> About this task
List all lines of the data containing the word "caps".

Stored data:
· · ·
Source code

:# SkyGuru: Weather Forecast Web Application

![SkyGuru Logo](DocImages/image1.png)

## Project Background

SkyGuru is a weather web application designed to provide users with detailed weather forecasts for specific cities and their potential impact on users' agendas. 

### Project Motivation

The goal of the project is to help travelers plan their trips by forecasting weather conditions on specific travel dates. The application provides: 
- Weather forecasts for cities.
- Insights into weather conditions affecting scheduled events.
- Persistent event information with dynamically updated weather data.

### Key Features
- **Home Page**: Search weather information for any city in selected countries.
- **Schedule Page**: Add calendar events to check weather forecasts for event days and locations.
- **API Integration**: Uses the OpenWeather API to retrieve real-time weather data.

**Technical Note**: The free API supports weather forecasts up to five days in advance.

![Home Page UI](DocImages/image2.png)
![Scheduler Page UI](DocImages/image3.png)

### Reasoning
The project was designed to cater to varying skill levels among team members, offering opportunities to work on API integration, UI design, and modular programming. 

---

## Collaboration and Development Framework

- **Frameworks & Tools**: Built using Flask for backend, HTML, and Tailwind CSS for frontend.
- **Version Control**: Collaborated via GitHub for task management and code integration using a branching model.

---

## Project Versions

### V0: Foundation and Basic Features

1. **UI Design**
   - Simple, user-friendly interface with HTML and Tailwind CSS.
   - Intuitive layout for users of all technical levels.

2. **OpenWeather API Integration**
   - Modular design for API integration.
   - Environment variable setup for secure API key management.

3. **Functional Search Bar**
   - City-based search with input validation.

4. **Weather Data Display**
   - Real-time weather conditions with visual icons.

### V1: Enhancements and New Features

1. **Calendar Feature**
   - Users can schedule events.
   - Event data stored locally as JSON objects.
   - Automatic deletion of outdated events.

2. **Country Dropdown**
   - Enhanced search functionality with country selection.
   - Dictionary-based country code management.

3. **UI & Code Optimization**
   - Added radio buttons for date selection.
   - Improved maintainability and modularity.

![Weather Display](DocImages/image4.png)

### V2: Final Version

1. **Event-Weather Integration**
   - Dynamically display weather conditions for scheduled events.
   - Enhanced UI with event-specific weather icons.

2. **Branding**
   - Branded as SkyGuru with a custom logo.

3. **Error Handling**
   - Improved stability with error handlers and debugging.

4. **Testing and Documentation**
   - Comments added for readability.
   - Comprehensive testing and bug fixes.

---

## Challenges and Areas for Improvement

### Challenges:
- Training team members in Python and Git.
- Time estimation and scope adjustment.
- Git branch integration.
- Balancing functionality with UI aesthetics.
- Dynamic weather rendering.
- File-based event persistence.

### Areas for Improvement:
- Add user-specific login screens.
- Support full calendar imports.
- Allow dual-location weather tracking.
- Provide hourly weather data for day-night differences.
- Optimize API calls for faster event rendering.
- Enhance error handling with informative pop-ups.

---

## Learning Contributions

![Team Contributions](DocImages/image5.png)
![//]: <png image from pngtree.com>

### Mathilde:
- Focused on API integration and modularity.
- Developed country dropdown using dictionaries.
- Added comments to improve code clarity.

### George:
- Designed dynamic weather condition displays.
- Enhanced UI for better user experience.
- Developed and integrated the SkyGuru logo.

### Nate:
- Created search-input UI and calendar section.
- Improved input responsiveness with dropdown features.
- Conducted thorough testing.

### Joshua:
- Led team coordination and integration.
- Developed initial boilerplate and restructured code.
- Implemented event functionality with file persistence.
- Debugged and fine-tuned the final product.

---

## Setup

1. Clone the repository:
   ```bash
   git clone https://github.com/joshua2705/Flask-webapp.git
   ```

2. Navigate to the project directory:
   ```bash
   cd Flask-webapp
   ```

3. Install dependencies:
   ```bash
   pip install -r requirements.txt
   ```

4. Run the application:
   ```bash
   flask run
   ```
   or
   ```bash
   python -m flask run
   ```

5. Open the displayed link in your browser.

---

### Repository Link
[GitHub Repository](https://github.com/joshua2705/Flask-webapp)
· · ·
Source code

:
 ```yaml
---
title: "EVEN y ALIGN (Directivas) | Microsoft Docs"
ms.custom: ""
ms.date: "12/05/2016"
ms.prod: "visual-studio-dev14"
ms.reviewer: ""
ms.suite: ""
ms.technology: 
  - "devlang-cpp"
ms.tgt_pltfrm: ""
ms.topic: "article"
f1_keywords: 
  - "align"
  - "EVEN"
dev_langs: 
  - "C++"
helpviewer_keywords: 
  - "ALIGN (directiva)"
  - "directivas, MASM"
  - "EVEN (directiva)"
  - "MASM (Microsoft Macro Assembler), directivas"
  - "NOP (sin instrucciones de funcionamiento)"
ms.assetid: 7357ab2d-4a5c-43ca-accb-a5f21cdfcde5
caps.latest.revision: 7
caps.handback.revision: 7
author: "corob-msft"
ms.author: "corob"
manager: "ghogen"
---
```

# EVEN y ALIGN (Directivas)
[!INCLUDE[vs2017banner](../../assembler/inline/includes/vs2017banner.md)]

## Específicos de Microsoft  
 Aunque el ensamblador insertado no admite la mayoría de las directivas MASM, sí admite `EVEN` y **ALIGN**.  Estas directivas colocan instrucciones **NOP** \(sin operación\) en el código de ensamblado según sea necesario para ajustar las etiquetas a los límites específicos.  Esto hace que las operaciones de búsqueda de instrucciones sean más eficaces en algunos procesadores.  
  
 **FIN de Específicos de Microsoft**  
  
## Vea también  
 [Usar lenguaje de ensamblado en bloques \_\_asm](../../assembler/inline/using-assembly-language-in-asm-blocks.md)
· · ·
> Answer area
caps.latest.revision: 7
caps.handback.revision: 7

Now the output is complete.